RFRA Worked in Hobby Lobby; What’s Next?

by vaughn_admin  //  

June 30, 2016

Ruling in favor of Hobby Lobby, the Supreme Court decided that companies with religious objections cannot be required to provide health coverage for certain contraceptive services. In this week’s conversation, scholars discuss the implications of this decision for religious freedom and explore the wider role of religion in American public life.


By: Thomas C. Berg

In ruling that Hobby Lobby Stores do not have to cover contraception in employees’ health insurance, the Supreme Court resolved some big questions—correctly—and ultimately reached a narrow result that exemplifies how the Religious Freedom Restoration Act is supposed to work in balancing religious freedom against governmental interests. Justice Alito’s majority opinion rules that for-profit “closely-held” corporations can raise religious freedom claims, and it makes a number of other points in support of broad religious freedom. Justice Kennedy, the crucial fifth vote, joined the majority opinion but also wrote a concurring opinion emphasizing the decision’s limits. (See my previous Cornerstone post “Kennedy, the Perennial Swing Vote, and the Likelihood of a Narrow Ruling,” in which I correctly predicted what the Court and Kennedy were likely to do.)

The key point, for Kennedy in particular, was that the government already had a mechanism for accommodating objections to contraception by nonprofit religious organizations. The organization tells its insurer—or a third-party administrator (TPA) if the organization self-insures—that it objects to covering contraception, and the insurer or TPA provides that coverage directly to employees in a separate contract, with no financial or administrative involvement by the employer. The insurer can do this because contraception coverage, by the government’s own calculations, saves net costs by avoiding costs from pregnancy. Given this, the Court sensibly held that the government could extend the accommodation to for-profit objectors. Presumably, it’s cost-neutral for their insurers, too. 

The case shows RFRA working as Congress intended. The statute says that it is meant to “strik[e] sensible balances between religious liberty and competing [g]overnmental interests.” There may well be a strong interest in ensuring contraception coverage, but the fundamental question was who would pay for it. If insurers are willing and able, why coerce the employer who has religious scruples? The Court pointed to the solution that could protect both sides. 

Hobby Lobby’s aftermath involves three big questions. First, will the decision start a cascade of exemptions from coverage mandates and other commercial regulation? I seriously doubt it. For-profit businesses should be able to make RFRA claims, but most judges recognize that the commercial context involves distinctive government interests: ensuring that everyone can participate in economic life and preventing businesses from seeking unfair commercial advantages. In Hobby Lobby, the cost-neutral nature of contraception not only meant that insurers could pay, but also that businesses had little financial incentive to make false religious claims. The Court also made clear that a business’s religiously based claim to discriminate against employees or customers presents a different situation—although the only laws it specifically endorsed were race discrimination laws. A small photography or florist business might still win a religious freedom right not to provide services at a same-sex wedding when many alternative providers are at hand. But I doubt that commercial discrimination claims will get further than that. 
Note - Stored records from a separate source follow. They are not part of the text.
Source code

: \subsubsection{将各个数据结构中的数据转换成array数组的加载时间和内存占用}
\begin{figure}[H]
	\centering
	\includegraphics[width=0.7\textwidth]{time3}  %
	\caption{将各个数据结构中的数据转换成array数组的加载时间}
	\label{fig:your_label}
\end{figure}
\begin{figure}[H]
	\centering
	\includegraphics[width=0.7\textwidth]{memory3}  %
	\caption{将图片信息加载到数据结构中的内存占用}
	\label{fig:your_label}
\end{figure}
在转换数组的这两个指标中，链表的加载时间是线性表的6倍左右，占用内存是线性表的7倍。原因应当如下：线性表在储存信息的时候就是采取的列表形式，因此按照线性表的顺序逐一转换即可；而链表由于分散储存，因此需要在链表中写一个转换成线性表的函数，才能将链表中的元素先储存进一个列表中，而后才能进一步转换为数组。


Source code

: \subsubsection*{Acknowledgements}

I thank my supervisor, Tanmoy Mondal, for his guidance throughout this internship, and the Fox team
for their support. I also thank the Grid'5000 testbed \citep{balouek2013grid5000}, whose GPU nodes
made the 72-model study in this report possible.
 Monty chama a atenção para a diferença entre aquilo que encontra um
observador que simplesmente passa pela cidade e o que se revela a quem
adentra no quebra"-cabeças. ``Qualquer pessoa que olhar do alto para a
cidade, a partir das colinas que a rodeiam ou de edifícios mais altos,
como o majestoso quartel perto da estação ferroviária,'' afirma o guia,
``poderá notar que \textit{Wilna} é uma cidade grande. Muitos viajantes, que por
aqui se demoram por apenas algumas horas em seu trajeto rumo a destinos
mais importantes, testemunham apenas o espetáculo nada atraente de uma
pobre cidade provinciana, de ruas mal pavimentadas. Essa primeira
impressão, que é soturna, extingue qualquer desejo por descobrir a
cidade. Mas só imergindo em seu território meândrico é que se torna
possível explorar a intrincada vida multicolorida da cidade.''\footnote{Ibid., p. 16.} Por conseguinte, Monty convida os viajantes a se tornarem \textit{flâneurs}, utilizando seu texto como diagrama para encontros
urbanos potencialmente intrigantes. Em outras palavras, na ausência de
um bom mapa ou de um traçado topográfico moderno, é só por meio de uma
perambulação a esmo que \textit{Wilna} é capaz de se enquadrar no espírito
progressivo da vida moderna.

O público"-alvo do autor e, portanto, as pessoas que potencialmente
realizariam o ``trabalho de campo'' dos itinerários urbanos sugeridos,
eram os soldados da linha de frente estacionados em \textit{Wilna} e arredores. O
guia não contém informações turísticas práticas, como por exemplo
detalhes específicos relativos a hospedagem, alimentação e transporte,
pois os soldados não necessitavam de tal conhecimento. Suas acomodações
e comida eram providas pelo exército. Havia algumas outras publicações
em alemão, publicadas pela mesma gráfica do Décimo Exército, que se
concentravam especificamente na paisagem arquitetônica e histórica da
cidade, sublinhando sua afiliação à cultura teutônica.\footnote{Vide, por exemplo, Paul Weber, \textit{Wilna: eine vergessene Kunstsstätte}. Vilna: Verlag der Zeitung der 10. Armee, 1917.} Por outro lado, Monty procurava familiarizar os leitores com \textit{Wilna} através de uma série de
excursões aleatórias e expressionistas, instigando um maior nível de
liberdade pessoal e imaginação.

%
Second, the “insurer pays” accommodation itself is being challenged by some nonprofits who claim that still it makes them impermissibly complicit in providing contraception or abortifacients. They object that the opt-out process requires them to “designate” their insurer as the provider of contraception, and more broadly, that it still means their insurance contract triggers contraception coverage (albeit by someone else). Passages inHobby Lobby provide some ammunition for these arguments: the majority held that if a claimant honestly believes a certain degree of involvement is impermissible, courts should not reject that connection as too attenuated. On the other hand, if the nonprofits’ claim is that no form of the insurer-paid accommodation can ever be permissible, I have doubts that will prevail. Justice Kennedy, the crucial fifth vote, seemed particularly focused on this accommodation, in some form, as the solution. The government should come to the table by adopting a more basic opt-out process that does not involve the employer “designating” or communicating with the insurer. 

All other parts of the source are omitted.